WHAT TO DO:
The reply should contain each record below, returned exactly as given.

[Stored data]
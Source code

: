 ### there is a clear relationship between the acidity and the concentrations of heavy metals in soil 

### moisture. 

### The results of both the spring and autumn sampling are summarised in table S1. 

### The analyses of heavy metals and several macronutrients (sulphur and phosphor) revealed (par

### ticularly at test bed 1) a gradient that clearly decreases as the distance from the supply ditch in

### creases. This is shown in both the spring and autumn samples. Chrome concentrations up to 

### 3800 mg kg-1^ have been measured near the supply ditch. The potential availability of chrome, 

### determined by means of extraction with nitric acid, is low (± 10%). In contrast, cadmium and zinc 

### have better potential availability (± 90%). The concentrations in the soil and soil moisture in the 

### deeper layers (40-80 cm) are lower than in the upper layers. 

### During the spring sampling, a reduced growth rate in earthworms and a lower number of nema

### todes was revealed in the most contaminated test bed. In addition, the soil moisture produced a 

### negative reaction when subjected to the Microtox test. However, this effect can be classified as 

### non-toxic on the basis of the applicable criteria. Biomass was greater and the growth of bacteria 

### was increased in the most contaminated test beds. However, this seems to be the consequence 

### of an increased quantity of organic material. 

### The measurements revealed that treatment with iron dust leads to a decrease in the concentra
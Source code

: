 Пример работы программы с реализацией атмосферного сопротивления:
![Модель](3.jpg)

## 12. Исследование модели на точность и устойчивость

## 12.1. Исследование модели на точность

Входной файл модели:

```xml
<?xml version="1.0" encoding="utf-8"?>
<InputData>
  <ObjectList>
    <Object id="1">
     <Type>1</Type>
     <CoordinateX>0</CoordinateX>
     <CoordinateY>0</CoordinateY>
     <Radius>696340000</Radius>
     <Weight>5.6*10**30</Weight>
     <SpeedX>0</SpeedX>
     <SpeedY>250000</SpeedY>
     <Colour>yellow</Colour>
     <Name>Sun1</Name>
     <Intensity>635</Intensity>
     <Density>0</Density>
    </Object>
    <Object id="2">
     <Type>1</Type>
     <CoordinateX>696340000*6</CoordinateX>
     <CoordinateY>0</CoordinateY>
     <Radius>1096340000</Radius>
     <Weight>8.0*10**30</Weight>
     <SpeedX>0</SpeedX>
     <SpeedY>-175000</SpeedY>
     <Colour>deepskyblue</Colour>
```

EXERCISE OUTPUT:
Source code

: ### there is a clear relationship between the acidity and the concentrations of heavy metals in soil 

### moisture. 

### The results of both the spring and autumn sampling are summarised in table S1. 

### The analyses of heavy metals and several macronutrients (sulphur and phosphor) revealed (par

### ticularly at test bed 1) a gradient that clearly decreases as the distance from the supply ditch in

### creases. This is shown in both the spring and autumn samples. Chrome concentrations up to 

### 3800 mg kg-1^ have been measured near the supply ditch. The potential availability of chrome, 

### determined by means of extraction with nitric acid, is low (± 10%). In contrast, cadmium and zinc 

### have better potential availability (± 90%). The concentrations in the soil and soil moisture in the 

### deeper layers (40-80 cm) are lower than in the upper layers. 

### During the spring sampling, a reduced growth rate in earthworms and a lower number of nema

### todes was revealed in the most contaminated test bed. In addition, the soil moisture produced a 

### negative reaction when subjected to the Microtox test. However, this effect can be classified as 

### non-toxic on the basis of the applicable criteria. Biomass was greater and the growth of bacteria 

### was increased in the most contaminated test beds. However, this seems to be the consequence 

### of an increased quantity of organic material. 

### The measurements revealed that treatment with iron dust leads to a decrease in the concentra
Source code

: Пример работы программы с реализацией атмосферного сопротивления:
![Модель](3.jpg)

## 12. Исследование модели на точность и устойчивость

## 12.1. Исследование модели на точность

Входной файл модели:

```xml
<?xml version="1.0" encoding="utf-8"?>
<InputData>
  <ObjectList>
    <Object id="1">
     <Type>1</Type>
     <CoordinateX>0</CoordinateX>
     <CoordinateY>0</CoordinateY>
     <Radius>696340000</Radius>
     <Weight>5.6*10**30</Weight>
     <SpeedX>0</SpeedX>
     <SpeedY>250000</SpeedY>
     <Colour>yellow</Colour>
     <Name>Sun1</Name>
     <Intensity>635</Intensity>
     <Density>0</Density>
    </Object>
    <Object id="2">
     <Type>1</Type>
     <CoordinateX>696340000*6</CoordinateX>
     <CoordinateY>0</CoordinateY>
     <Radius>1096340000</Radius>
     <Weight>8.0*10**30</Weight>
     <SpeedX>0</SpeedX>
     <SpeedY>-175000</SpeedY>
     <Colour>deepskyblue</Colour>
```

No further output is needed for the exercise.